* PROVIDED RECORDS:
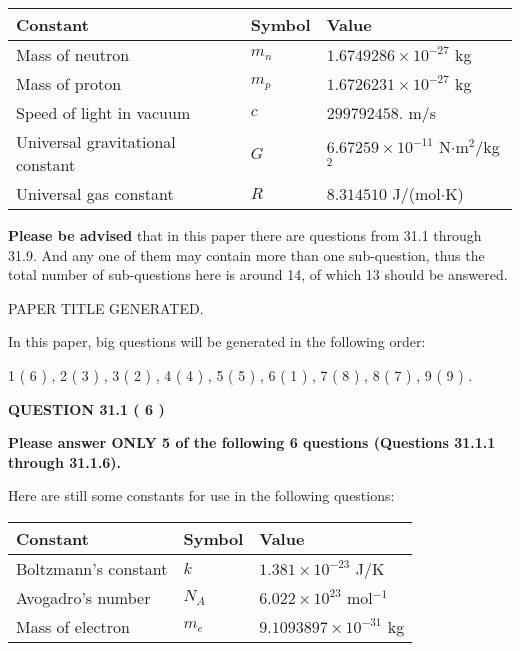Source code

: \documentclass[12pt]{article}
\begin{document}
 
\noindent\begin{tabular}{|l|l|l|}
\hline
Constant & Symbol & Value \\
\hline
Mass of neutron &
$m_n$ &
 $ 1.6749286 \times 10^{-27} $
kg \\
\hline
Mass of proton &
$m_p$ &
 $ 1.6726231 \times 10^{-27} $
kg \\
\hline
Speed of light in vacuum &
$c$ &
 $ 299792458. $
m/s \\
\hline
Universal gravitational constant &
$G$ &
 $ 6.67259 \times 10^{-11} $
N$\cdot $m$^2$/kg$^2$ \\
\hline
Universal gas constant &
$R$ &
 $ 8.314510 $
J/(mol$\cdot $K) \\
\hline
\end{tabular}
 
 
{\textbf{\large{Please be advised}}} that in this paper there are questions from
31.1 through
31.9.
And any one of them may contain more than one sub-question, thus the total number
of sub-questions here is around 14, of which
13 should be answered.
 
\vspace{0.3in}
 
 
   
   
 PAPER TITLE GENERATED.
   
   
   
\vspace{0.2in}
   
In this paper, big questions will be generated in the following order: 
   
   
             1 (           6 )
 ,
             2 (           3 )
 ,
             3 (           2 )
 ,
             4 (           4 )
 ,
             5 (           5 )
 ,
             6 (           1 )
 ,
             7 (           8 )
 ,
             8 (           7 )
 ,
             9 (           9 )
 .
  
\vspace{0.2in}
  
{\textbf{\Large{QUESTION
31.1 
 (           6 )
}}}
  
  
 
{\textbf{\Large{Please answer ONLY
5 of the following
6 questions (Questions
31.1.1 through
31.1.6). }}}
 
Here are still some constants for use in the following questions:
 
 
\noindent\begin{tabular}{|l|l|l|}
\hline
Constant & Symbol & Value \\
\hline
 
Boltzmann's constant &
$k$ &
 $ 1.381 \times 10^{-23} $
J/K \\
\hline
 
Avogadro's number &
$N_A$ &
 $ 6.022 \times 10^{23} $
mol$^{-1}$ \\
\hline
 
Mass of electron &
$m_e$ &
 $ 9.1093897 \times 10^{-31} $
kg \\
\hline
 
\end{tabular}
 
\end{document}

* WHAT TO WORK ON: Check each line of the data above for the word "Please" and copy the ones where it is found.

* WRITTEN SOLUTION:
{\textbf{\large{Please be advised}}} that in this paper there are questions from
{\textbf{\Large{Please answer ONLY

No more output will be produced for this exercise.